• _Work required_
Print the lines that start the entries and continue through the one holding "configuration files discussed go in the", please, exactly and with the pictures omitted.

• _Data supplied_
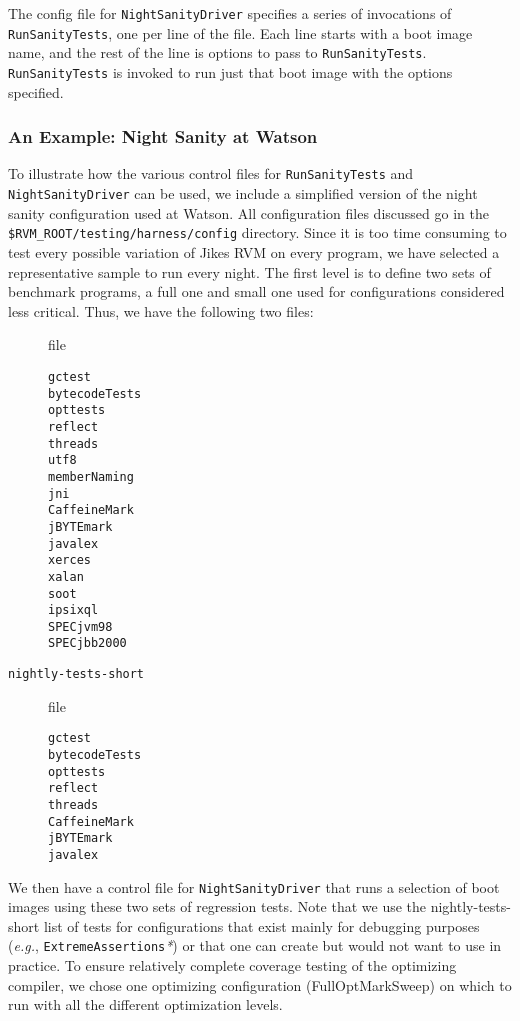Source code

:  The config file for {\tt{NightSanityDriver}} specifies a series of
invocations of {\tt{RunSanityTests}}, one per line of the file.  Each
line starts with a boot image name, and the rest of the line is
options to pass to {\tt{RunSanityTests}}.  {\tt{RunSanityTests}} is
invoked to run just that boot image with the options specified.

\subsubsection{An Example: Night Sanity at Watson}

 To illustrate how the various control files for {\tt{RunSanityTests}}
and {\tt{NightSanityDriver}} can be used, we include a simplified
version of the night sanity configuration used at Watson.  All
configuration files discussed go in the
{\tt \$RVM\_\-ROOT/testing/harness/config} directory. Since it is
too time consuming to test every possible variation of Jikes RVM on
every program, we have selected a representative sample to run every
night.  The first level is to define two sets of benchmark programs, a
full one and small one used for configurations considered less
critical.  Thus, we have the following two files:

\begin{description}
\item[] file
\begin{verbatim}
gctest
bytecodeTests
opttests
reflect
threads
utf8
memberNaming
jni
CaffeineMark
jBYTEmark
javalex 
xerces
xalan
soot
ipsixql
SPECjvm98 
SPECjbb2000 
\end{verbatim}
\item[\texttt{nightly-tests-short}] file
\begin{verbatim}
gctest
bytecodeTests
opttests
reflect
threads
CaffeineMark
jBYTEmark
javalex 
\end{verbatim}
\end{description}

 We then have a control file for {\tt{NightSanityDriver}} that runs a
selection of boot images using these two sets of regression tests.
Note that we use the nightly-tests-short list of tests for
configurations that exist mainly for debugging purposes
({\it e.g.}, \texttt{ExtremeAssertions}\textit{*}) or that one can
create but would not want to use in practice.
To ensure relatively complete coverage testing of the optimizing
compiler, we chose one optimizing configuration (FullOptMarkSweep) on
which to run with all the different optimization levels.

• _Answer for this exercise_
Source code

:  The config file for {\tt{NightSanityDriver}} specifies a series of
invocations of {\tt{RunSanityTests}}, one per line of the file.  Each
line starts with a boot image name, and the rest of the line is
options to pass to {\tt{RunSanityTests}}.  {\tt{RunSanityTests}} is
invoked to run just that boot image with the options specified.

\subsubsection{An Example: Night Sanity at Watson}

 To illustrate how the various control files for {\tt{RunSanityTests}}
and {\tt{NightSanityDriver}} can be used, we include a simplified
version of the night sanity configuration used at Watson.  All
configuration files discussed go in the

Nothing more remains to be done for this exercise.